1

(Note: This question helps to inform the current one)

I would like to identify variables that are significant at the 95% level in a logistic regression but have very little to no impact on the response. I've read the CV questions on interpreting regression output. And have also read the Stanford and UCLA links on interpretation. I used the combination of knowledge I've gained to create a table to determine which predictors are either not significant or have little to no effect on the response. But I am not sure I am coming to the correct conclusions, especially how confidence intervals play a role in log odds ratios:

library(broom)  #for tidy model output
mdl1 <- glm(am ~ mpg + disp, mtcars, family=binomial)
out <- tidy(mdl1)
out[-1] <- round(out[-1], 4)
out$significant <- out$p.value < 0.05
cbind(out[-(1:2)], round(exp(cbind(OR = coef(mdl1), confint(mdl1))), 4))
# Waiting for profiling to be done...
#             std.error statistic p.value significant     OR  2.5 %    97.5 %
# (Intercept)    4.7601   -0.4741  0.6354       FALSE 0.1047 0.0000 1192.7499
# mpg            0.1684    1.0095  0.3127       FALSE 1.1853 0.8727    1.7252
# disp           0.0078   -0.9749  0.3296       FALSE 0.9924 0.9749    1.0064

This appears to be a good start. I know the log odds, p values, and confidence intervals for each variable. This case would be easy since none of the predictors are significant. But let's ignore that for the moment. If I they were significant and I wanted to see how the confidence intervals can help determine the effect of the predictors, can I use confidence intervals that include 1.000?

I ask because this Brandon Foltz tutorial says to remove such variables (around the five minute mark). So these variables would be removed because they satisfy the condition that with 95% confidence the true coefficient includes 1.00 which would indicate a non-effect on the response.

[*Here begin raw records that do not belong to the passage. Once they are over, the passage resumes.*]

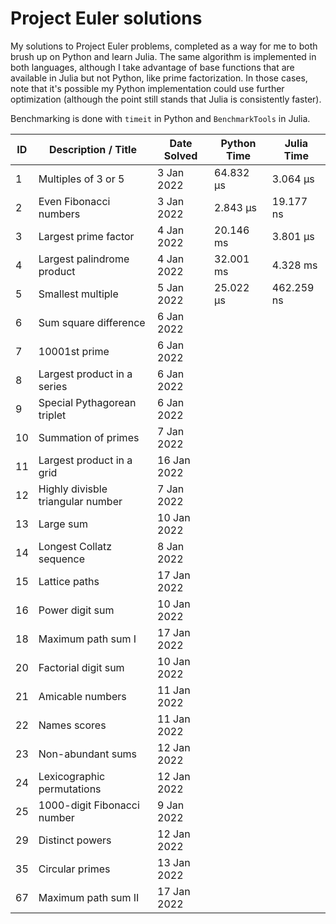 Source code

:# Project Euler solutions

My solutions to Project Euler problems, completed as a way for me to both brush up on Python and learn Julia.
The same algorithm is implemented in both languages, although I take advantage of base functions that are available in Julia but not Python, like prime factorization.
In those cases, note that it's possible my Python implementation could use further optimization (although the point still stands that Julia is consistently faster).

Benchmarking is done with `timeit` in Python and `BenchmarkTools` in Julia.

| ID    | Description / Title                   | Date Solved   | Python Time   | Julia Time    |
|----   |----------------------------           |-------------  |-------------  |------------   |
| 1     | Multiples of 3 or 5                   | 3 Jan 2022    | 64.832 μs     | 3.064 μs      |
| 2     | Even Fibonacci numbers                | 3 Jan 2022    | 2.843 μs      | 19.177 ns     |
| 3     | Largest prime factor                  | 4 Jan 2022    | 20.146 ms     | 3.801 μs      |
| 4     | Largest palindrome product            | 4 Jan 2022    | 32.001 ms     | 4.328 ms      |
| 5     | Smallest multiple                     | 5 Jan 2022    | 25.022 µs     | 462.259 ns    |
| 6     | Sum square difference                 | 6 Jan 2022    |               |               |
| 7     | 10001st prime                         | 6 Jan 2022    |               |               |
| 8     | Largest product in a series           | 6 Jan 2022    |               |               |
| 9     | Special Pythagorean triplet           | 6 Jan 2022    |               |               |
| 10    | Summation of primes                   | 7 Jan 2022    |               |               |
| 11    | Largest product in a grid             | 16 Jan 2022   |               |               |
| 12    | Highly divisble triangular number     | 7 Jan 2022    |               |               |
| 13    | Large sum                             | 10 Jan 2022   |               |               |
| 14    | Longest Collatz sequence              | 8 Jan 2022    |               |               |
| 15    | Lattice paths                         | 17 Jan 2022   |               |               |
| 16    | Power digit sum                       | 10 Jan 2022   |               |               |
| 18    | Maximum path sum I                    | 17 Jan 2022   |               |               |
| 20    | Factorial digit sum                   | 10 Jan 2022   |               |               |
| 21    | Amicable numbers                      | 11 Jan 2022   |               |               |
| 22    | Names scores                          | 11 Jan 2022   |               |               |
| 23    | Non-abundant sums                     | 12 Jan 2022   |               |               |
| 24    | Lexicographic permutations            | 12 Jan 2022   |               |               |
| 25    | 1000-digit Fibonacci number           | 9 Jan 2022    |               |               |
| 29    | Distinct powers                       | 12 Jan 2022   |               |               |
| 35    | Circular primes                       | 13 Jan 2022   |               |               |
| 67    | Maximum path sum II                   | 17 Jan 2022   |               |               |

Is this two-step process a good way of using logistic regression output to understand the effect of the predictors?

Pierre L
  • 778
  • 2
  • 8
  • 21
  • 1
    Is there any particular reason why you want to remove non-significant variables? – Michael M Sep 20 '16 at 18:12
  • The ultimate goal of the process is not to predict the outcome but rather to see what variables stand out in terms of effect. – Pierre L Sep 20 '16 at 18:13

1 Answers1

3

If your goal is to find the set of variables that most associate with outcome, you are in the world of Feature Selection. For that purpose you can do stepwise regression (function "step" in R) - which essentially is the automated process of doing what you say in your text.

More popular with statisticians is to use shrinkage methods - in particular the L1 norm penalty (LASSO regression).

Both these methods will result in removing predictors that have no effect on your outcome. More accurately they will result in removing predictors that have no extra effect - extra to the remaining predictors - on your outcome.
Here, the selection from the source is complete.